§ **Work required**
How many lines of these records hold the string "pizza"? Reply with the number alone.

§ **Material provided**

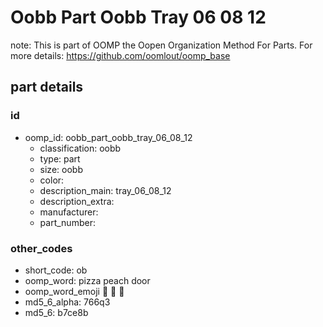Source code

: # Oobb Part Oobb Tray 06 08 12  

note: This is part of OOMP the Oopen Organization Method For Parts. For more details: https://github.com/oomlout/oomp_base

##  part details





### id
* oomp_id: oobb_part_oobb_tray_06_08_12
  * classification: oobb
  * type: part
  * size: oobb
  * color: 
  * description_main: tray_06_08_12
  * description_extra: 
  * manufacturer: 
  * part_number: 

### other_codes
* short_code: ob
* oomp_word: pizza peach door
* oomp_word_emoji :pizza: :peach: :door:
* md5_6_alpha: 766q3
* md5_6: b7ce8b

§ **Response area**
2